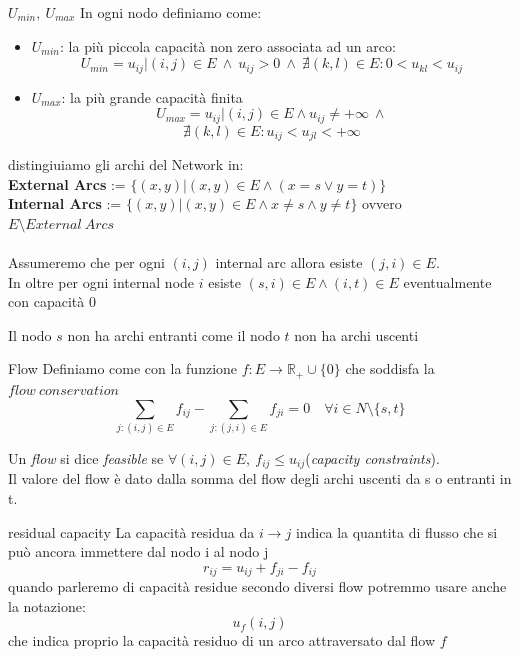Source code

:\documentclass[a4paper, 11pt]{report}
\begin{document}
\begin{definition}{$U_{min},\ U_{max}$}{}
    In ogni nodo definiamo come:
    \begin{itemize}
        \item $U_{min}$: la più piccola capacità non zero associata ad un arco:
        \[U_{min} = u_{ij} | (i,j) \in E\ \land\ u_{ij} > 0\ \land\ \nexists (k,l) \in E : 0<u_{kl}<u_{ij}\]
        \item $U_{max}$: la più grande capacità finita 
        \[U_{max} = u_{ij}| (i,j) \in E\land u_{ij} \not = + \infty\ \land \]
        \[\nexists (k,l) \in E : u_{ij}< u_{jl} < +\infty \]
    \end{itemize}
\end{definition}
distingiuiamo gli archi del Network in:\\
\textbf{External Arcs} := $\{(x,y) | (x,y)\in E \land (x = s \lor y = t)\}$\\
\textbf{Internal Arcs} := $\{(x,y) | (x,y)\in E \land x \not = s \land y \not = t\}$ ovvero $E \setminus External\ Arcs$\\
\\
Assumeremo che per ogni $(i,j)$ internal arc allora esiste $(j,i) \in E$.\\ In oltre per ogni internal node $i$ esiste $(s,i) \in E \land (i,t) \in E$ eventualmente con capacità 0
\begin{obs}{}{}
    Il nodo $s$ non ha archi entranti come il nodo $t$ non ha archi uscenti
\end{obs}

\begin{definition}{Flow}{}
    Definiamo come con la funzione $f: E \rightarrow\mathbb{R}_+ \cup \{0\}$ che soddisfa la $flow\ conservation$
    \[\sum_{j:(i,j) \in E} f_{ij} - \sum_{j:(j,i) \in E}f_{ji} = 0 \quad \forall i \in N\setminus\{s,t\}\]
\end{definition}

Un \textit{flow} si dice \textit{feasible} se $\forall (i,j) \in E,\ f_{ij} \le u_{ij}$(\textit{capacity constraints}).\\
Il valore del flow è dato dalla somma del flow degli archi uscenti da s o entranti in t.  
\begin{definition}{residual capacity}{}
    La capacità residua da $i \rightarrow j$ indica la quantita di flusso che si può ancora immettere dal nodo i al nodo j
    \[r_{ij} = u_{ij} + f_{ji} - f_{ij}\]    
    quando parleremo di capacità residue secondo diversi flow potremmo usare anche la notazione:
    \[u_f(i,j)\]
    che indica proprio la capacità residuo di un arco attraversato dal flow $f$
\end{definition}
\end{document}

*WHAT IS NEEDED*: Your answer should be an exact copy of the lines from the one with "se $\forall (i,j)" through the end of the material, with no other lines.

*RESPONSE TO THE EXERCISE*:
Un \textit{flow} si dice \textit{feasible} se $\forall (i,j) \in E,\ f_{ij} \le u_{ij}$(\textit{capacity constraints}).\\
Il valore del flow è dato dalla somma del flow degli archi uscenti da s o entranti in t.  
\begin{definition}{residual capacity}{}
    La capacità residua da $i \rightarrow j$ indica la quantita di flusso che si può ancora immettere dal nodo i al nodo j
    \[r_{ij} = u_{ij} + f_{ji} - f_{ij}\]    
    quando parleremo di capacità residue secondo diversi flow potremmo usare anche la notazione:
    \[u_f(i,j)\]
    che indica proprio la capacità residuo di un arco attraversato dal flow $f$
\end{definition}
\end{document}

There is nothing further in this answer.